Kim and Indy I have that same feeder except mine has a roof, was going to post to share, but dont feel thats required now but it is on my FB page


----------



## southerngurl (May 11, 2003)




----------



## GreenMomma (Jun 3, 2008)

I like the idea of being able to feed from inside the barn, to an area that I won't be overrun. I like to go out and feed while still in my fuzzy jammies sometimes, lol. This way I would still be clean enough to lounge a while longer. Or feeding at night while on our way out for the evening... I'm going to have to build something like that this week!


----------



## fadedpolaris (Jan 8, 2013)

I REALLY like your feeder, southerngurl!


----------



## southerngurl (May 11, 2003)

Me too!  I love being able to feed from the barn side.
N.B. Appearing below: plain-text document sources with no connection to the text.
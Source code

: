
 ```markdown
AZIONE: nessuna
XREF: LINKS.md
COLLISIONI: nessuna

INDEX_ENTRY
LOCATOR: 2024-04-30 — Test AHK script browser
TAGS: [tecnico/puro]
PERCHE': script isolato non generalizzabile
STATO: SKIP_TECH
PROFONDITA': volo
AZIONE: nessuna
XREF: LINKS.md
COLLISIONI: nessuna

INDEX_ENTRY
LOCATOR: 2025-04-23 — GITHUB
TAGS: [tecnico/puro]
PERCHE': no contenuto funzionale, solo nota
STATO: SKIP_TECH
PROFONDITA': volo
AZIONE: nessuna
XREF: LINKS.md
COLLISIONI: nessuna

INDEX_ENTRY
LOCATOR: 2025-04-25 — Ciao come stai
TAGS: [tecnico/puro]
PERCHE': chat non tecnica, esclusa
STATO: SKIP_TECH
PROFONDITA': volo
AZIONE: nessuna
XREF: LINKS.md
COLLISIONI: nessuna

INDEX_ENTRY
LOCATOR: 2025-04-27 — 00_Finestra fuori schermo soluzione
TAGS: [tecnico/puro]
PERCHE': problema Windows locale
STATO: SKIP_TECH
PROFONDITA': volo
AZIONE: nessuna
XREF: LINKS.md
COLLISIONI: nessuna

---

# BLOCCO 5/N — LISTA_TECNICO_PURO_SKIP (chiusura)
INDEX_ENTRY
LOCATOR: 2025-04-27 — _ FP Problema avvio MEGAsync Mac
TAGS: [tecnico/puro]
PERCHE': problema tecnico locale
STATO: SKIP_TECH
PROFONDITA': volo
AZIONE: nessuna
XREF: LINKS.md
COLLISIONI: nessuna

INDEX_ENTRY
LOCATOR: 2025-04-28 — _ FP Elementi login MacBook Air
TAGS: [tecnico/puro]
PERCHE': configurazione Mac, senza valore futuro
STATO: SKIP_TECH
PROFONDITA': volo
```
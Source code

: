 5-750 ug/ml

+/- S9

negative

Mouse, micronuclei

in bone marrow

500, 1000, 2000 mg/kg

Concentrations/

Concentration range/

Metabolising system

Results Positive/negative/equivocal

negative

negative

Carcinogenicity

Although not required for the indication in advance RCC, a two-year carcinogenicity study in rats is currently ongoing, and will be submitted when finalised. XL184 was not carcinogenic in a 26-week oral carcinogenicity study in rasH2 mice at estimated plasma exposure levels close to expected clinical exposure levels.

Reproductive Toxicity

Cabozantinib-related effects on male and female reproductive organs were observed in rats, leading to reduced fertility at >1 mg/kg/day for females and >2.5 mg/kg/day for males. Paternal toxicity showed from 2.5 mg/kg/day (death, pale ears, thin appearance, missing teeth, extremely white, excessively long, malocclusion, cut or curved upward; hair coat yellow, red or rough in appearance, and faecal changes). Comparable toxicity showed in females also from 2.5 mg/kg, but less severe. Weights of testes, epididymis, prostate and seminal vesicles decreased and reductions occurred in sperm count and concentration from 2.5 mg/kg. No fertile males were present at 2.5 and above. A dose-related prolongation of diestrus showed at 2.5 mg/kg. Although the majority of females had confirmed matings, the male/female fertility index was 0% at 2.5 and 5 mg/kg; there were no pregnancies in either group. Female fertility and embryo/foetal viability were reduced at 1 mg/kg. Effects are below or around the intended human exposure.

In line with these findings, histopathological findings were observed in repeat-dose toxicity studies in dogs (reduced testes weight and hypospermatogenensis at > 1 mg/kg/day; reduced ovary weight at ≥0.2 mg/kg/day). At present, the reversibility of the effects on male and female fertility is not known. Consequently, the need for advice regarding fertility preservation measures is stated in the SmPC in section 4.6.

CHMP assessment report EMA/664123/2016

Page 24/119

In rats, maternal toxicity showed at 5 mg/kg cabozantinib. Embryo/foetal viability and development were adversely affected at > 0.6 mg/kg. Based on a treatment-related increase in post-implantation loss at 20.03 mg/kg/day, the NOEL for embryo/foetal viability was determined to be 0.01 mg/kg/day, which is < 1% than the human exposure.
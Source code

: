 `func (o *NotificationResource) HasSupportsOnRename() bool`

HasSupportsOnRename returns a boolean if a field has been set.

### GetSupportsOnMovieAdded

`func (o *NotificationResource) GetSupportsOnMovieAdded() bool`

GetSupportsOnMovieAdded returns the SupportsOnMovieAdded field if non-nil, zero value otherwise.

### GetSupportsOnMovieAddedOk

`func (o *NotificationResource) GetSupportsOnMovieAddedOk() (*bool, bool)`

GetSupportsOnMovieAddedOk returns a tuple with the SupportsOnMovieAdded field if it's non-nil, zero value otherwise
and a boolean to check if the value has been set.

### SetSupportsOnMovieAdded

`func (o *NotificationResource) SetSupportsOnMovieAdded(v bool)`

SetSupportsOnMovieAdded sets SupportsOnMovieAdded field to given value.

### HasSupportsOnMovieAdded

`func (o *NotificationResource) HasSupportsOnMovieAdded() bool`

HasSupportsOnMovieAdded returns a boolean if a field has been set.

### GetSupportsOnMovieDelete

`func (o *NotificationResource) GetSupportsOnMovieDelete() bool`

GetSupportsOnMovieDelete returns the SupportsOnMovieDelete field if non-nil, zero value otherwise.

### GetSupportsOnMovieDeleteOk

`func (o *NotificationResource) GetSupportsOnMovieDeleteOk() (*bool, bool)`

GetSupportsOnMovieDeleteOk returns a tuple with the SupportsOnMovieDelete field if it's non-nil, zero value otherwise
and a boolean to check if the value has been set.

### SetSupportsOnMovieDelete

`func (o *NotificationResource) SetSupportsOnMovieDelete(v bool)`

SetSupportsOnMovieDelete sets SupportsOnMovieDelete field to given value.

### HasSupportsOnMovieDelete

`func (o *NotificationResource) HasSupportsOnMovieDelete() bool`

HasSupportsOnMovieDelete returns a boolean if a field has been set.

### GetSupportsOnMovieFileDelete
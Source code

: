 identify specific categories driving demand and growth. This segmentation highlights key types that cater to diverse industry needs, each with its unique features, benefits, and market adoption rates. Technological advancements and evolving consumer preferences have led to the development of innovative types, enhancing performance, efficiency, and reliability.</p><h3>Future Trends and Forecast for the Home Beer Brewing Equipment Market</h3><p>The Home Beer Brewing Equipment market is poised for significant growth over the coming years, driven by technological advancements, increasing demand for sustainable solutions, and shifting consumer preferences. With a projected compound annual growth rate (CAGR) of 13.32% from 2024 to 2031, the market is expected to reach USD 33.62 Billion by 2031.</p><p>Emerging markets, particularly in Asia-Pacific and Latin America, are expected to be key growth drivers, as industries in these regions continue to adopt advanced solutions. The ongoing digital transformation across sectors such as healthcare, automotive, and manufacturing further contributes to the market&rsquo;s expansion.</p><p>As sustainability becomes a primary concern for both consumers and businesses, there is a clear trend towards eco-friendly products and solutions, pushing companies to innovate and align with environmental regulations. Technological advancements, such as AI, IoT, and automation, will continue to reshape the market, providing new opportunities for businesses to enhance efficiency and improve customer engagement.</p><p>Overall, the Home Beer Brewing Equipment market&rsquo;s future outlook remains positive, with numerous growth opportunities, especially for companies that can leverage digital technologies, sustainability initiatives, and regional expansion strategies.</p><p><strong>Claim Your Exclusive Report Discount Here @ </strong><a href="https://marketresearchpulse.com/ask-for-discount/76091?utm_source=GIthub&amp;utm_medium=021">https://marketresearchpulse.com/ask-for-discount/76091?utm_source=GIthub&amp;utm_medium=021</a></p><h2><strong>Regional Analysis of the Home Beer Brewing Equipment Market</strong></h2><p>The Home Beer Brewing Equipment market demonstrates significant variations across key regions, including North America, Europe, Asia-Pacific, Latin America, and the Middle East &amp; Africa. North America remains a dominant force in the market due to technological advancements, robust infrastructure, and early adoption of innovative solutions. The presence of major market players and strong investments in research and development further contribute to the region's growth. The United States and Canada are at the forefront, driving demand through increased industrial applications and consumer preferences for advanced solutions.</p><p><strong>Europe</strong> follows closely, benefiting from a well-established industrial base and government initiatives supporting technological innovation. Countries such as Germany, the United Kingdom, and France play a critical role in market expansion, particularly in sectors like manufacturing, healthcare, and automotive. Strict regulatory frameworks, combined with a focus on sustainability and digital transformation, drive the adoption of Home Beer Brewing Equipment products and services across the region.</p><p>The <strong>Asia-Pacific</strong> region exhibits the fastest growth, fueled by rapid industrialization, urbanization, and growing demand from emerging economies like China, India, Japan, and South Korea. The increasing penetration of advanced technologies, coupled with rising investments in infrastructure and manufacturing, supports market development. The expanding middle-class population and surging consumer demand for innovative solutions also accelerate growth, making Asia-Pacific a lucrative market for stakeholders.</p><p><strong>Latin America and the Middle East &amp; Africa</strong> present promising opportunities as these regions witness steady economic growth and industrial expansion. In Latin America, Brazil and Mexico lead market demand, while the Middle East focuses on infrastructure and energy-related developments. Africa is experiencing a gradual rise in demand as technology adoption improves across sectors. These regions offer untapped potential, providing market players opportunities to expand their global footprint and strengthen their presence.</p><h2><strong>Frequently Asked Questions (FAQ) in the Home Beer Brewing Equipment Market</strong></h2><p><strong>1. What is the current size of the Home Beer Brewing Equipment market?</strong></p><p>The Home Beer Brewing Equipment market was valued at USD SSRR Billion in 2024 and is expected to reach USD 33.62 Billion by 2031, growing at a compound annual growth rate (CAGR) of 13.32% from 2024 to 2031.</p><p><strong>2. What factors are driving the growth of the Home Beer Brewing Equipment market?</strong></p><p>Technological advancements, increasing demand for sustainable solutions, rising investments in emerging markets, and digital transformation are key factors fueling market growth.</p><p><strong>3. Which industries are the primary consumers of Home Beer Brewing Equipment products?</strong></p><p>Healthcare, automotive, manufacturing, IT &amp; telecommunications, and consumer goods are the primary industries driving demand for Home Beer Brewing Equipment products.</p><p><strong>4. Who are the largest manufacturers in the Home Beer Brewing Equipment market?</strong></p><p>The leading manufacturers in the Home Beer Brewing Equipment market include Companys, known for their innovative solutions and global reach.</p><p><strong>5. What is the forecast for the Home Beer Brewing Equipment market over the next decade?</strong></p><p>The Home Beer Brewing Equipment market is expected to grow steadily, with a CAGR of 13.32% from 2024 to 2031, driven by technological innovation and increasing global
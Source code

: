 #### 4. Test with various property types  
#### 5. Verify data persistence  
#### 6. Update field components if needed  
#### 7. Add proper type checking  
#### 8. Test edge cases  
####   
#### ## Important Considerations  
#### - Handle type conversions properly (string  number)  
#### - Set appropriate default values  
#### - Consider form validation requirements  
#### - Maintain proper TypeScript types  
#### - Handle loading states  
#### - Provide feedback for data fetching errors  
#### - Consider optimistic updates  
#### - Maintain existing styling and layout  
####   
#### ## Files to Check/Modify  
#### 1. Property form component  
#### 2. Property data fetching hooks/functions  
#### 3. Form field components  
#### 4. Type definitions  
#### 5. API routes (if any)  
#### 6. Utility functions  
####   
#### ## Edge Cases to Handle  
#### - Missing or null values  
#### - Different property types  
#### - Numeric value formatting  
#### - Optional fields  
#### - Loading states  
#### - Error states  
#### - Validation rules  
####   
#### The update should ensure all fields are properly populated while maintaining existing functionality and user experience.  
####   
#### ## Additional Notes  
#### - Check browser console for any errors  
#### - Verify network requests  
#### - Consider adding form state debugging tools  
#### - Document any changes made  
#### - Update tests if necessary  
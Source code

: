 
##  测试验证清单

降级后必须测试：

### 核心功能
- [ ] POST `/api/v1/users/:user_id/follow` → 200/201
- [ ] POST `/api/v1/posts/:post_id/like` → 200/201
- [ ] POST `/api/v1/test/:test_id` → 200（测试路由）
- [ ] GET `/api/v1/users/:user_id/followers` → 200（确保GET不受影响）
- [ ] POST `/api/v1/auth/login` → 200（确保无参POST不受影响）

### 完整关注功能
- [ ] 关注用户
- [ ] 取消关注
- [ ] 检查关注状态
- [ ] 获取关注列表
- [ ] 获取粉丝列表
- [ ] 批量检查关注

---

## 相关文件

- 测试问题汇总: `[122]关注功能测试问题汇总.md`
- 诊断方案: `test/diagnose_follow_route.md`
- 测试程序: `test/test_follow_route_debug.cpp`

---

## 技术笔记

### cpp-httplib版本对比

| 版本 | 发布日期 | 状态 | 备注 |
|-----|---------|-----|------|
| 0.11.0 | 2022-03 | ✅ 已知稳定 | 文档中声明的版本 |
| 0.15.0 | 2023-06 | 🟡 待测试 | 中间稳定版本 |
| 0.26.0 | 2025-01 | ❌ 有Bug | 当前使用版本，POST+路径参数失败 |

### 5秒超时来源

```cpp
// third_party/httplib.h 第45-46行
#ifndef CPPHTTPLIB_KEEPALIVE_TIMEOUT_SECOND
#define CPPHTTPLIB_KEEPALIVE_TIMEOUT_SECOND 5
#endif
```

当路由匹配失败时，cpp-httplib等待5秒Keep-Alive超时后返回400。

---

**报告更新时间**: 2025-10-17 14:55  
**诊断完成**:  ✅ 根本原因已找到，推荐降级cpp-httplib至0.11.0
I can put anything in it, pellets, hay etc.


----------



## punchiepal (Oct 11, 2008)

This is not mine but this guys feeders for big rounds are really neat.
http://waterloo.craigslist.org/grq/4146508365.html


----------



## motdaugrnds (Jul 3, 2002)

Here are the two I built that works best for large goats. (Kids have their own feeder closer to the ground.)

The smaller feeder is adjacent to a little holding pen where I can store bailed hay if need be. I created a basin in the bottom and placed some "field fencing" inside to keep the goats from wasting hay. Notice it has a stoop for them to stand on. 

The larger feeder was my very first construction, done when I actually had time to work on one. It too has a basin in the bottom and a step; and it is adjacent to the area where I store hay so all I have to do is throw the slabs over that half wall into the feeder.

Notice the areas behind the steps. The kids love to sleep in those areas!


----------



## parrotman (Jan 27, 2008)

> This is not mine but this guys feeders for big rounds are really neat.


That is a SERIOUS hay feeder! Although, I think it could use a few more bolts.


----------



## Josie (Mar 30, 2012)

parrotman said:


> That is a SERIOUS hay feeder! Although, I think it could use a few more bolts.


Lol. I had the same thought. There are a lot of bolts on there.


----------



## Doug Hodges (Jul 22, 2013)

I bought 3 of these
View attachment 17837

View attachment 17838


I don't have any boers. That's the factory pic. The second one is Troubador. He loves the feeder.


----------